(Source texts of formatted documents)
§

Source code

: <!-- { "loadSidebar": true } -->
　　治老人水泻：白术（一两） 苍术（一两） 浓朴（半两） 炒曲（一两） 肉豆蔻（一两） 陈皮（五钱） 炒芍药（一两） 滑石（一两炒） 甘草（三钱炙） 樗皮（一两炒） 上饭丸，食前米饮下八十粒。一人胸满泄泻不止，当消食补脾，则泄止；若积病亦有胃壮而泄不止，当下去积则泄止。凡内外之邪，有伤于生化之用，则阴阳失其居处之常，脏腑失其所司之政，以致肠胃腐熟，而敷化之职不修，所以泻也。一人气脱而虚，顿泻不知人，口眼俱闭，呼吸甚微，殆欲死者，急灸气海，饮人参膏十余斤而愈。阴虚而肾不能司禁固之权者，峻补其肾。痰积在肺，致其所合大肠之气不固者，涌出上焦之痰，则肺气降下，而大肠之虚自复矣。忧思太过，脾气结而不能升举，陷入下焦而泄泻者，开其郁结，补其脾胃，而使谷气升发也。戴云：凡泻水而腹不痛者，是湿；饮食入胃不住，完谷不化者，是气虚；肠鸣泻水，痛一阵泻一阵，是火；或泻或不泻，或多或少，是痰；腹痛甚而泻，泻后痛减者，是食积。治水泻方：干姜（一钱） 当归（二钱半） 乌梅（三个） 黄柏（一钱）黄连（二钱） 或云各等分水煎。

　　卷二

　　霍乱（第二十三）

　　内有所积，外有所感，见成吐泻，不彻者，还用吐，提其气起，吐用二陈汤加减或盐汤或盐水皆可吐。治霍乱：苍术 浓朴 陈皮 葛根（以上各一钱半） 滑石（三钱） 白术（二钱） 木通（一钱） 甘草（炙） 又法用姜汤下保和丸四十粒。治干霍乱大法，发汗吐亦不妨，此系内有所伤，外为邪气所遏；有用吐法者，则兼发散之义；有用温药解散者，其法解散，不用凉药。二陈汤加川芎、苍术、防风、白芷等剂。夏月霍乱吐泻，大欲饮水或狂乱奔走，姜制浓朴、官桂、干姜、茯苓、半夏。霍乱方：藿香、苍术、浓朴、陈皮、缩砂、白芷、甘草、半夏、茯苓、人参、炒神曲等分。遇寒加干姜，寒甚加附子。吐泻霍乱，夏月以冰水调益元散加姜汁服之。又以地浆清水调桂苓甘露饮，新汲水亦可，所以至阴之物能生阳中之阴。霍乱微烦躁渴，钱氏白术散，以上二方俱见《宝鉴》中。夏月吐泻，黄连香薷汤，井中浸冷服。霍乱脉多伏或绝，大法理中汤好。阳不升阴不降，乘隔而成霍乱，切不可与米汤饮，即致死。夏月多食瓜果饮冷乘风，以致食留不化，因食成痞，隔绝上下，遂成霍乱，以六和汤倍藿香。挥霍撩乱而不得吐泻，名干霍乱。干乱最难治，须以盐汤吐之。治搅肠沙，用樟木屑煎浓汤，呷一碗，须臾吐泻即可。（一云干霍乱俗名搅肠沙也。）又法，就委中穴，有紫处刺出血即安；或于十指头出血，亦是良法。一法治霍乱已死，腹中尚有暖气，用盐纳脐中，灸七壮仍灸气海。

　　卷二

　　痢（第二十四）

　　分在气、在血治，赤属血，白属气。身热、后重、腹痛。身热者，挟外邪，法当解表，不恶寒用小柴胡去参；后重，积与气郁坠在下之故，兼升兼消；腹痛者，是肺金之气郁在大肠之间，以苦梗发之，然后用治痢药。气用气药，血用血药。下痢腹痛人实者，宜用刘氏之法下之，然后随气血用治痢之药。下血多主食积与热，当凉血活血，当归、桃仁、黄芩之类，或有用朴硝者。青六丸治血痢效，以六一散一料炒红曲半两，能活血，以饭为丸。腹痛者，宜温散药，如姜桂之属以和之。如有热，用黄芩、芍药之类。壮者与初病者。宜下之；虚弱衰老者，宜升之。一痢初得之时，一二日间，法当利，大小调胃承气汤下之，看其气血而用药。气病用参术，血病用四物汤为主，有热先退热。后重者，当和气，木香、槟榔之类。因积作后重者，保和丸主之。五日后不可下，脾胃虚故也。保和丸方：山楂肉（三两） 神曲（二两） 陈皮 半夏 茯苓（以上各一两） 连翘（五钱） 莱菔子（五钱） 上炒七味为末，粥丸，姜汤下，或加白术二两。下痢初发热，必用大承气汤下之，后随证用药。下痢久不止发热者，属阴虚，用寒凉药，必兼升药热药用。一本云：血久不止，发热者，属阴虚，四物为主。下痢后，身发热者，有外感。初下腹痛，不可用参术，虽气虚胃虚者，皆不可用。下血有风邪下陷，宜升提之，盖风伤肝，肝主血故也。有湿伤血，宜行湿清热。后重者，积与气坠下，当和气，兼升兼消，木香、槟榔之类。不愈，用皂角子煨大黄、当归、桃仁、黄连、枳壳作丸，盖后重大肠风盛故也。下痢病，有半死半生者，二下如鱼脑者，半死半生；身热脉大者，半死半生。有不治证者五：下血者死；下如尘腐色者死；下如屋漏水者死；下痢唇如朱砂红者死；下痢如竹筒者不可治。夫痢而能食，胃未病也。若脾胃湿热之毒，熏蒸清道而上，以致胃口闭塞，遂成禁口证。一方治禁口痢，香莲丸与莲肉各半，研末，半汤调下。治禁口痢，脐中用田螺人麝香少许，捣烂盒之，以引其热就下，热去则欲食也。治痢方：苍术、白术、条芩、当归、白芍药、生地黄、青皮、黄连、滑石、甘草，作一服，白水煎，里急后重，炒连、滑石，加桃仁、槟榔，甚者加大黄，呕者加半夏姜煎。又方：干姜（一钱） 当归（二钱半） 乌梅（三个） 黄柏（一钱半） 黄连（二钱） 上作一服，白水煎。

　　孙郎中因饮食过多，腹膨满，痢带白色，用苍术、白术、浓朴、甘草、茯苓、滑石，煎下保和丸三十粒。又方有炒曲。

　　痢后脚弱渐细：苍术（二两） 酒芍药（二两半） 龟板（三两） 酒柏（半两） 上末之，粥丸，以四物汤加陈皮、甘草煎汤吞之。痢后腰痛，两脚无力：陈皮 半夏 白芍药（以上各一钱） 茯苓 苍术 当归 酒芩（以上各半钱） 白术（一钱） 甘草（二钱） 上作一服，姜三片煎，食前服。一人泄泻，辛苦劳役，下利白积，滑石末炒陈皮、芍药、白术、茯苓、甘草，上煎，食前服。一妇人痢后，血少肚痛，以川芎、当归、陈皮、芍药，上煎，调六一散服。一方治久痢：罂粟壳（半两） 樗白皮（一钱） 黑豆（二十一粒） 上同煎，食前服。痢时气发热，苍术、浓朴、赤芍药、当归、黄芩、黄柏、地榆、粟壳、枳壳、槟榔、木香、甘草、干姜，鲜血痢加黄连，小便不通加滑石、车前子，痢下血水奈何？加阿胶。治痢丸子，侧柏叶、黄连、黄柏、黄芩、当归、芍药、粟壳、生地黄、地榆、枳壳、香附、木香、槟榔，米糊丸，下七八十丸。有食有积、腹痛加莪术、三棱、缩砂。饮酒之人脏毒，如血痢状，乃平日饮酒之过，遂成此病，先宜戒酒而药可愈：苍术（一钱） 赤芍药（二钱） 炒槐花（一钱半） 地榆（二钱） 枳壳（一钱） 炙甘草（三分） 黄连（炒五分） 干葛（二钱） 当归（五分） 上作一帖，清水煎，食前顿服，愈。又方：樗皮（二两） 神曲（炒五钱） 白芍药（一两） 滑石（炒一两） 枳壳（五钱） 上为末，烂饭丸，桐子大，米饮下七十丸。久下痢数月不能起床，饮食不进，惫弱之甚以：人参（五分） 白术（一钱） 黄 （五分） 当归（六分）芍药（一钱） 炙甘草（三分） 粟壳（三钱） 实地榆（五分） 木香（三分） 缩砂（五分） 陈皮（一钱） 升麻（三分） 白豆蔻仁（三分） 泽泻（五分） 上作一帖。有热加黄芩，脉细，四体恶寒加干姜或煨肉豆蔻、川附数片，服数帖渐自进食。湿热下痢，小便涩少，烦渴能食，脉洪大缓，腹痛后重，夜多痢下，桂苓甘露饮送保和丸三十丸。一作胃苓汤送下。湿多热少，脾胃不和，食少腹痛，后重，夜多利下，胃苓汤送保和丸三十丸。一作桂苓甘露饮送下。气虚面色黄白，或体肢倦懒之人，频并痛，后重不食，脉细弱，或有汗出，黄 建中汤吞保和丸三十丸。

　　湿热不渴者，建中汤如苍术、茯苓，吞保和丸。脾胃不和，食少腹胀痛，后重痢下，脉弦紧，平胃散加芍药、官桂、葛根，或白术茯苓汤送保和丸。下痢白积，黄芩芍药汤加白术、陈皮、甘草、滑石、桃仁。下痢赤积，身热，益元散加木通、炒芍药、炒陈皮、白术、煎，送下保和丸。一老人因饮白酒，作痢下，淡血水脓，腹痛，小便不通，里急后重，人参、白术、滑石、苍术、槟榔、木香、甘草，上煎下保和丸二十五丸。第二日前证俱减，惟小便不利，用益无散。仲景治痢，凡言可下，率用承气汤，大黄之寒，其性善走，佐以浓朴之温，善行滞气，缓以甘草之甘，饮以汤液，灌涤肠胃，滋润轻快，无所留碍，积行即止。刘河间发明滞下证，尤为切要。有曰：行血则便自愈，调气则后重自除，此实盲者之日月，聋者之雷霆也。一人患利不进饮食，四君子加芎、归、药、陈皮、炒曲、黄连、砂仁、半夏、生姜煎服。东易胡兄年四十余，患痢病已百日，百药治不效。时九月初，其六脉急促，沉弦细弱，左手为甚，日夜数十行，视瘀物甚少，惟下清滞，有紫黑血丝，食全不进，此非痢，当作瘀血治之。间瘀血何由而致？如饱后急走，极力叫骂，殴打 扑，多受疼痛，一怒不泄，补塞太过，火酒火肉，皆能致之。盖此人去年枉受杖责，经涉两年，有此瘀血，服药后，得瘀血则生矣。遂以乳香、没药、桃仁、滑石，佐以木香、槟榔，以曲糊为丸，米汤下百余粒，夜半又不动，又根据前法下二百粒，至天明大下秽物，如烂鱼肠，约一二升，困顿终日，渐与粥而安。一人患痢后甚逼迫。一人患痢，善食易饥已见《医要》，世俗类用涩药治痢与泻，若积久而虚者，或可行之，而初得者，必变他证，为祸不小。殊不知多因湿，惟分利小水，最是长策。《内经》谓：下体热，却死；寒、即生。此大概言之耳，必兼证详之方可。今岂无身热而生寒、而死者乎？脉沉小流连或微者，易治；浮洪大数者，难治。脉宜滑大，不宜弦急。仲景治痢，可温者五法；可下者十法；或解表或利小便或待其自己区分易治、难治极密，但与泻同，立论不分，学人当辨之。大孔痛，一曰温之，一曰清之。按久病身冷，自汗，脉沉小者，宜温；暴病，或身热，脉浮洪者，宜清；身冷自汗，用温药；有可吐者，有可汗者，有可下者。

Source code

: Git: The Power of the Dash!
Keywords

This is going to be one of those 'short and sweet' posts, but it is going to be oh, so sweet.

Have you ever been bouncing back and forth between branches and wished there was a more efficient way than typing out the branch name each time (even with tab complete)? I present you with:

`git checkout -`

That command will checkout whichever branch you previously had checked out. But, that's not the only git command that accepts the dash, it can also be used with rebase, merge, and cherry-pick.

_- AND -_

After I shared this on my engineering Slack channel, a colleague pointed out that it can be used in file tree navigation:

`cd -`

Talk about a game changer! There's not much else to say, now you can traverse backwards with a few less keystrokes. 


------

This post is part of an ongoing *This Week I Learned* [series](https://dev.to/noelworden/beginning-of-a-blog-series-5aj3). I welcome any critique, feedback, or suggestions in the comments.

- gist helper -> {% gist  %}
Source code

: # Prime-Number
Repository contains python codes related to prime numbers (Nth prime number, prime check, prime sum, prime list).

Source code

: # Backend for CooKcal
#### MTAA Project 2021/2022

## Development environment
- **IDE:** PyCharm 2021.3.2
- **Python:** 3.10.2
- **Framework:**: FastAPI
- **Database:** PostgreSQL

§

Indicate how many lines in the records above include the word "branch", giving no other content.

→ The completed task
2